Pinning Poverty Raises $2,100 for Two Local Charities
Junior Londyn LaRose, the manager of the Guilford wrestling team, took the reins from her older brother Keldon by running the Pinning Poverty charity this year. Londyn and her cohorts raised $2,100 that was donated to the Guilford Food Bank and the Women & Family Life Center. Pictured with Big Y gift cards that went to the food bank are (back) Chris Murphy, Anthony Bomgardner, and Kyle Putnam with (front) Head Coach Craig Vedrani, LaRose, and Robert Masotti. (Photo courtesy of Randy LaRose )
The Guilford wrestling team raised funds that were donated to the Women & Family Life Center through its Pinning Poverty program. Pictured are (back) Head Coach Craig Vedrani, Chris Murphy, Anthony Bomgardner, and Robert Masotti with (front) Londyn LaRose; Dawn Jackson, the development director at the center, and Kyle Putnam. (Photo courtesy of Randy LaRose )
When Keldon LaRose was a senior captain on the Guilford High School wrestling team during the 2018-’19 season, he wanted to figure out a way to give back to the community through the sport he loves. That’s when LaRose established a charity called Pinning Poverty.
The Pinning Poverty charity provided an avenue for each wrestler on the team to invite family and friends to sponsor them. Each sponsor could donate between $1 and $5 for every pin that one of Guilford’s athletes earned against his or her opponents. The wrestlers could have as many people as they wanted sponsor them and, by the end of the season, the Indians had raised $3,500.
The proceeds were given to two community charity organizations—the Guilford Food Bank and the Women & Family Life Center. Both organizations provide food, supplies, and even skill workshops to assist people who are in difficult circumstances.
This past season, Keldon’s sister, Londyn LaRose, wanted to follow in her brother’s footsteps, so she took over the Pinning Poverty program. Londyn, a junior at Guilford High School, has been the manager of the wrestling team for the past three years. She tabulated the Indians’ statistics throughout the season, including each and every one of their pinfall victories.
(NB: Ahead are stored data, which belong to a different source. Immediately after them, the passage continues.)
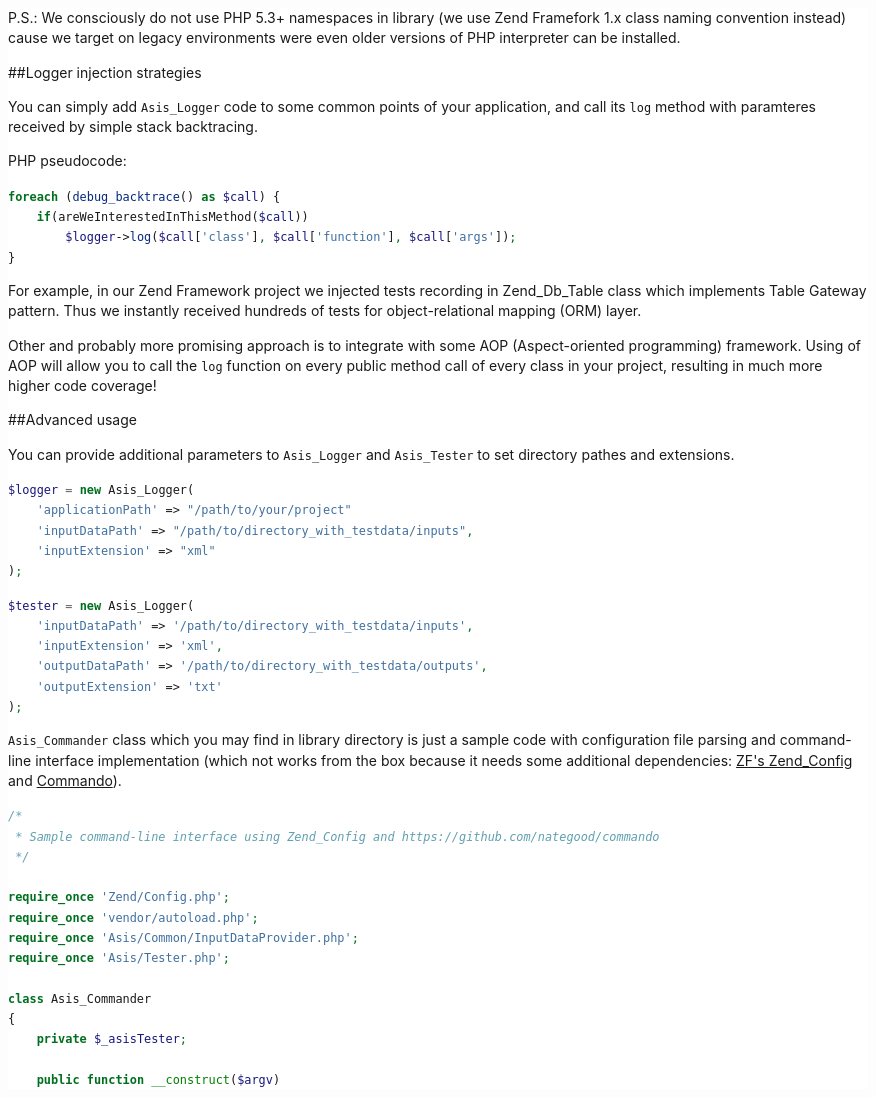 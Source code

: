 P.S.: We consciously do not use PHP 5.3+ namespaces in library (we use Zend Framefork 1.x class naming convention instead) cause we target on legacy environments were even older versions of PHP interpreter can be installed.

##Logger injection strategies

You can simply add `Asis_Logger` code to some common points of your application, and call its `log` method with paramteres received by simple stack backtracing.

PHP pseudocode:
```php
foreach (debug_backtrace() as $call) {
    if(areWeInterestedInThisMethod($call))
        $logger->log($call['class'], $call['function'], $call['args']);
}
```

For example, in our Zend Framework project we injected tests recording in Zend_Db_Table class which implements Table Gateway pattern.
Thus we instantly received hundreds of tests for object-relational mapping (ORM) layer.

Other and probably more promising approach is to integrate with some AOP (Aspect-oriented programming) framework.
Using of AOP will allow you to call the `log` function on every public method call of every class in your project,
resulting in much more higher code coverage!


##Advanced usage

You can provide additional parameters to `Asis_Logger` and `Asis_Tester` to set directory pathes and extensions.

```php
$logger = new Asis_Logger(
    'applicationPath' => "/path/to/your/project" 
    'inputDataPath' => "/path/to/directory_with_testdata/inputs",
    'inputExtension' => "xml"
);
```

```php
$tester = new Asis_Logger(   
    'inputDataPath' => '/path/to/directory_with_testdata/inputs',
    'inputExtension' => 'xml',
    'outputDataPath' => '/path/to/directory_with_testdata/outputs',
    'outputExtension' => 'txt'
);
```

`Asis_Commander` class which you may find in library directory is just a sample code with configuration file parsing and command-line interface implementation (which not works from the box because it needs some additional dependencies: [ZF's Zend_Config](https://github.com/zendframework/zf1) and [Commando](https://github.com/nategood/commando)). 

```php
/*
 * Sample command-line interface using Zend_Config and https://github.com/nategood/commando
 */

require_once 'Zend/Config.php';
require_once 'vendor/autoload.php';
require_once 'Asis/Common/InputDataProvider.php';
require_once 'Asis/Tester.php';

class Asis_Commander
{
    private $_asisTester;

    public function __construct($argv)
```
“My role this year was to carry on what my brother started,” says Londyn. “I kept track of the number of pins the wrestlers earned each week. I would then send updates to their sponsors. It was always fun to get return texts from them with kind words and encouragement for the wrestlers that I could pass on to our team.”
Londyn and her fellow members of the Guilford wrestling program turned in impressive effort by raising $2,100 on behalf of Pinning Poverty this year. However, due to the COVID-19 pandemic, the Indians had to make some modifications to the way those donations were given to the charities.
“Thankfully, our season ended before the coronavirus struck, so we weren’t affected that way. However, when it came to our donations to the charities, we had to make some changes,” Londyn says. “Last year, our team went to Big Y and loaded up numerous shopping carts with food and various supplies to take to the food bank. This year, to follow the city regulations concerning the coronavirus, just six of us, including [Head] Coach [Craig] Vedrani, showed up to Big Y with our masks, stayed six feet apart, and purchased 60 $25 gift cards, instead of loading up shopping carts.”
From there, the team delivered the gift cards to the Guilford Food Bank. For the Women & Family Life Center, the Indians presented a check to Dawn Jackson, the development director for the center.
Londyn anticipates that the Pinning Poverty charity will be able to raise even more money next year. She is hoping that other high schools in the area will start up a similar charity of their own.
“Our total money raised these past two wrestling seasons is over $5,600. We are planning on continuing our fundraising next year and would love to see more people sponsor our wrestlers,” says Londyn. “Our big goal is to see other schools implement this charity in their own communities. Like my brother Keldon said, ‘Wrestling will come and go, but poverty will always be here.’ It’s up to us to make a difference in the lives of those who need it.”
Londyn says that she feels blessed to have taken over her brother’s role with Pinning Poverty. She feels proud of everyone on the team who worked hard both on and off the mat to raise money for people in need. Among Guilford’s biggest contributors, junior Kyle Putnam had 16 pins on the year, sophomore Christopher Murphy recorded 15 wins via pin, junior Robert Masotti notched 12 pinfall victories, and senior captain Anthony Bomgardner won 11 bouts on a pin. As a team, the Indians posted 214 total pins on the season.
“It is an absolute honor to be a part of this and to have raised a good amount of money to help assist people in real need,” Londyn says. “I am very proud of all our wrestlers who I know worked very hard to earn as many pins as they could. The team had a number of key injuries this season that impacted our total amount of pins, but despite that, they still persevered.”